## Entries supplied
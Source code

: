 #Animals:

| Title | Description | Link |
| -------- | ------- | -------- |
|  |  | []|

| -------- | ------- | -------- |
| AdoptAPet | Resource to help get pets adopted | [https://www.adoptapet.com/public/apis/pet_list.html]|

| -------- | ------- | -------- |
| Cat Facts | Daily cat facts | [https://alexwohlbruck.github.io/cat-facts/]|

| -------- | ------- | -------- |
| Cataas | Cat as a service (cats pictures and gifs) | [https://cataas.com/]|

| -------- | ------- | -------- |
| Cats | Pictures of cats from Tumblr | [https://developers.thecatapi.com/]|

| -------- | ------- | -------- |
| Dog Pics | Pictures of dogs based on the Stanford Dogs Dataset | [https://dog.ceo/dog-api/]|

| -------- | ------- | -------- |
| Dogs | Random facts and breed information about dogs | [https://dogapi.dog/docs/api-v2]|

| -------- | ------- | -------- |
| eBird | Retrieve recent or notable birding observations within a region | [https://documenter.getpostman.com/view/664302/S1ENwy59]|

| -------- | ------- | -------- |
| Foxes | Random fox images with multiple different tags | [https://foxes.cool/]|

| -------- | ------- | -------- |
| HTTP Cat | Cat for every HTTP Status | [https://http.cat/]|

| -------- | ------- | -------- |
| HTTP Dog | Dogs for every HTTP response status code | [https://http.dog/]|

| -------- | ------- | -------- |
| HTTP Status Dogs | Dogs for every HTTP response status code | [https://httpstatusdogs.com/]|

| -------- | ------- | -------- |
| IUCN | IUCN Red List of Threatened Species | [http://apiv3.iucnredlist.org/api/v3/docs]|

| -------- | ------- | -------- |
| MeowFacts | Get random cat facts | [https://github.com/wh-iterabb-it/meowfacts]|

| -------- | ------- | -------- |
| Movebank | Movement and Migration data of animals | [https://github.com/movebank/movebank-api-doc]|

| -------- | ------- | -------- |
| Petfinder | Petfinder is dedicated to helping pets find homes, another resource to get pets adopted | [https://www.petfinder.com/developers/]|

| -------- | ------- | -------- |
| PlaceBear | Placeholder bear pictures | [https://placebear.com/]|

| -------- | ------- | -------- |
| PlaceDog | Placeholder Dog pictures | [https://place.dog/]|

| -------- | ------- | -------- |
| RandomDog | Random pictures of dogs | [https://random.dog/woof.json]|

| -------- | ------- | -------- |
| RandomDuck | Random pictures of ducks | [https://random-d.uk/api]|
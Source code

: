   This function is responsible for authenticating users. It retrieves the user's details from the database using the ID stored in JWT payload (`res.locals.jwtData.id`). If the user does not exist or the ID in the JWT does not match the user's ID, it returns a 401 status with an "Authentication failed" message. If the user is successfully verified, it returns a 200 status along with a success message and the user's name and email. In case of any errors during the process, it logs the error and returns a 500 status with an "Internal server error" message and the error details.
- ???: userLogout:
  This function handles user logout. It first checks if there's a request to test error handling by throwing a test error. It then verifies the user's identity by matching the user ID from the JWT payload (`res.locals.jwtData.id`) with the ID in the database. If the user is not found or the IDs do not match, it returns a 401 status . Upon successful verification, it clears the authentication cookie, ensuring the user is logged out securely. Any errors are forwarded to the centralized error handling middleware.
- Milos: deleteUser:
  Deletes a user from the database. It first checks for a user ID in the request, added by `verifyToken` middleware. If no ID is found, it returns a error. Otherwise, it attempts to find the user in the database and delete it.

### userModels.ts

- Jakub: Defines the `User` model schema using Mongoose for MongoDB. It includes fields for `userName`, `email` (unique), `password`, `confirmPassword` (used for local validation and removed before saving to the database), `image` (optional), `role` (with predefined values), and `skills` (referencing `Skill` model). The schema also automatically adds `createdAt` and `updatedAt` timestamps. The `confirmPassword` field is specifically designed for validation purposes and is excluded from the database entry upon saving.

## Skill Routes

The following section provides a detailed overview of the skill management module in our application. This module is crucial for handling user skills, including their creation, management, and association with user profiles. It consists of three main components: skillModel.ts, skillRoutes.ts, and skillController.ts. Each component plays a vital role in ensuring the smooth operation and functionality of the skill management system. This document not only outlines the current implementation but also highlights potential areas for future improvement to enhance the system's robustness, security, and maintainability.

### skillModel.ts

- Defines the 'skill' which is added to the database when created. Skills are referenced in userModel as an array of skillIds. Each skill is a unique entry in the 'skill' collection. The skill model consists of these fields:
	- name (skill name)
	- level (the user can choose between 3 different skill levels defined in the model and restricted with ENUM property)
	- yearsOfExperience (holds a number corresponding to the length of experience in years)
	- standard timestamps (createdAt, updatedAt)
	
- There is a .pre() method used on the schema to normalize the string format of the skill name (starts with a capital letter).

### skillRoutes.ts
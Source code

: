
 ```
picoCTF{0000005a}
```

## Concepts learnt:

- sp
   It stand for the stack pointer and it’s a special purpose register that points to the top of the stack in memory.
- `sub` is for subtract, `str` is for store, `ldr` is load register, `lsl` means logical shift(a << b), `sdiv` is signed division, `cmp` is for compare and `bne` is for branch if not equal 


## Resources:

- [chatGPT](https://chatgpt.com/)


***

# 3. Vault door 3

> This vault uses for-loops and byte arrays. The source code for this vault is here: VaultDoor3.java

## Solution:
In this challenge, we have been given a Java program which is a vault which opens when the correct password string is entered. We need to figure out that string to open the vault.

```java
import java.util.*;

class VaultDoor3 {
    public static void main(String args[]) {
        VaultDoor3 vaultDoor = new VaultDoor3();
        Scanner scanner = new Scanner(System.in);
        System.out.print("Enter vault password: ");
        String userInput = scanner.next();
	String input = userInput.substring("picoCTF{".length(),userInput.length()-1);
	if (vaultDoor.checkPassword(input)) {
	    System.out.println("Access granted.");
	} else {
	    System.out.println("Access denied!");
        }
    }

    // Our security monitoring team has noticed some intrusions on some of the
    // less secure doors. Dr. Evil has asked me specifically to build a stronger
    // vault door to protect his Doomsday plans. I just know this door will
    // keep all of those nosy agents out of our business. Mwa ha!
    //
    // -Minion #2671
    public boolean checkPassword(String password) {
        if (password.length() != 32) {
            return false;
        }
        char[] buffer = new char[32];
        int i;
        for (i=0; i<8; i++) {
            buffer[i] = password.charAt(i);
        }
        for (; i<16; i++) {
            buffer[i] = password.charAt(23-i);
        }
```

## Required work
Using the records above, copy word for word the line with "Deletes a user", the line with "## Skill Routes", and every line between them.

## Response area
  Deletes a user from the database. It first checks for a user ID in the request, added by `verifyToken` middleware. If no ID is found, it returns a error. Otherwise, it attempts to find the user in the database and delete it.

### userModels.ts

- Jakub: Defines the `User` model schema using Mongoose for MongoDB. It includes fields for `userName`, `email` (unique), `password`, `confirmPassword` (used for local validation and removed before saving to the database), `image` (optional), `role` (with predefined values), and `skills` (referencing `Skill` model). The schema also automatically adds `createdAt` and `updatedAt` timestamps. The `confirmPassword` field is specifically designed for validation purposes and is excluded from the database entry upon saving.

## Skill Routes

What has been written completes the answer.